In the short week since Mitt Romney announced Rep. Paul Ryan as his vice presidential pick, many are scrambling to figure out just what exactly is the Ryan budget plan.

Details are scarce in some areas, readily available in others, and the campaign is being understandably quiet about how and when a Romney-Ryan budget plan would reach balance. This is perfectly reasonable given the fact that most campaigns refrain from releasing precise details on winners and losers under a particular candidate’s ideal budget. It’s also understandable because with so many moving pieces, changing growth rates, future GDP estimates, changes in projected revenues and the like, it’s hard enough for the dozens of experts at the Congressional Budget Office to estimate even a few years out what the existing federal budget will look like. It’s reasonable not to expect a campaign to be able to do the same.

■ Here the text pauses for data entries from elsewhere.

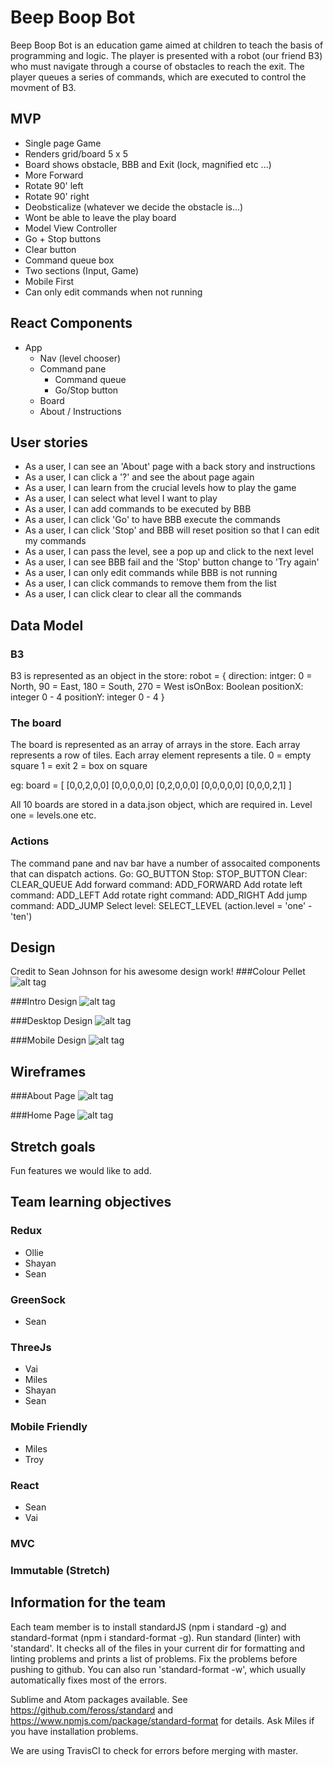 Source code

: # Beep Boop Bot

Beep Boop Bot is an education game aimed at children to teach the basis of programming and logic. The player is presented with a robot (our friend B3) who must navigate through a course of obstacles to reach the exit. The player queues a series of commands, which are executed to control the movment of B3.

## MVP

* Single page Game
* Renders grid/board 5 x 5
* Board shows obstacle, BBB and Exit (lock, magnified etc ...)
* More Forward
* Rotate 90' left
* Rotate 90' right
* Deobsticalize (whatever we decide the obstacle is...)
* Wont be able to leave the play board
* Model View Controller
* Go + Stop buttons
* Clear button
* Command queue box
* Two sections (Input, Game)
* Mobile First
* Can only edit commands when not running

## React Components

* App
	* Nav (level chooser)
	* Command pane
		* Command queue
		* Go/Stop button
	* Board
	* About / Instructions

## User stories

* As a user, I can see an 'About' page with a back story and instructions
* As a user, I can click a '?' and see the about page again
* As a user, I can learn from the crucial levels how to play the game
* As a user, I can select what level I want to play
* As a user, I can add commands to be executed by BBB
* As a user, I can click 'Go' to have BBB execute the commands
* As a user, I can click 'Stop' and BBB will reset position so that I can edit my commands
* As a user, I can pass the level, see a pop up and click to the next level
* As a user, I can see BBB fail and the 'Stop' button change to 'Try again'
* As a user, I can only edit commands while BBB is not running
* As a user, I can click commands to remove them from the list
* As a user, I can click clear to clear all the commands

## Data Model

### B3
B3 is represented as an object in the store:
robot = {
	direction: intger: 0 = North, 90 = East, 180 = South, 270 = West
	isOnBox: Boolean
	positionX: integer 0 - 4
	positionY: integer 0 - 4
}

### The board
The board is represented as an array of arrays in the store. Each array represents a row of tiles. Each array element represents a tile.
0 = empty square
1 = exit
2 = box on square

eg: board = [
	[0,0,2,0,0]
	[0,0,0,0,0]
	[0,2,0,0,0]
	[0,0,0,0,0]
	[0,0,0,2,1]
]

All 10 boards are stored in a data.json object, which are required in. Level one = levels.one etc.

### Actions
The command pane and nav bar have a number of assocaited components that can dispatch actions.
Go: GO_BUTTON
Stop: STOP_BUTTON
Clear: CLEAR_QUEUE
Add forward command: ADD_FORWARD
Add rotate left command: ADD_LEFT
Add rotate right command: ADD_RIGHT
Add jump command: ADD_JUMP
Select level: SELECT_LEVEL (action.level = 'one' - 'ten')

## Design
Credit to Sean Johnson for his awesome design work!
###Colour Pellet 
![alt tag](https://s32.postimg.org/5aq42p8hx/colours.png "Colour Pellet")

###Intro Design 
![alt tag](https://s32.postimg.org/7hqkqxyed/Layout_B3_Intro.png "Intro Design")

###Desktop Design
![alt tag](https://s31.postimg.org/dqi2d0l7f/Layout_B3.png "Desktop Design")

###Mobile Design 
![alt tag](https://s32.postimg.org/4dzj6o89h/Layout_B3_Mobile.png "Mobile Design")

## Wireframes

###About Page
![alt tag](https://s31.postimg.org/crq66ae1n/About_Page.png "About Page")

###Home Page
![alt tag](https://s31.postimg.org/dh3g2brdn/Home_Wireframe.png "Home Page")

## Stretch goals
Fun features we would like to add.

## Team learning objectives

### Redux

* Ollie
* Shayan
* Sean

### GreenSock

* Sean

### ThreeJs

* Vai
* Miles
* Shayan
* Sean

### Mobile Friendly

* Miles
* Troy

### React

* Sean
* Vai

### MVC

### Immutable (Stretch)

## Information for the team

Each team member is to install standardJS (npm i standard -g) and standard-format (npm i standard-format -g).
Run standard (linter) with 'standard'. It checks all of the files in your current dir for formatting and linting problems and prints a list of problems. Fix the problems before pushing to github. You can also run 'standard-format -w', which usually automatically fixes most of the errors.

Sublime and Atom packages available. See https://github.com/feross/standard and https://www.npmjs.com/package/standard-format for details. Ask Miles if you have installation problems.

We are using TravisCI to check for errors before merging with master.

However what’s more important than the exact year the federal budget will reach balance under a particular plan is the general approach and trajectory a set of policies will follow with regard to altering the federal budget. It’s in this area that Ryan has made a name for himself for his efforts to restrain spending with the goal of restoring solvency and sustainability to the federal government. He is focused on the gravity of the fiscal situation, and announces loudly at every opportunity what an unsustainable course of spending our nation is on. This means hard choices and unpopular spending cuts because government can’t keep promising more people more things.

As e21 pointed out earlier this week, small tax increases on “the rich” are not enough to pay for the generations of new spending that have been created under the Obama administration. Even if Republicans were to agree to restore the top marginal tax rates to Clinton-era levels, revenues only increase by $55 billion a year.  According to estimates by the Senate Finance Committee, a one-year tax increase on those making more than $250,000 annually would pay for just 5 days of federal spending.  The continued contention that raising taxes on the rich will dig us out of our fiscal mess just isn’t true. The math just doesn’t work, so the money is going to have to come from somewhere else.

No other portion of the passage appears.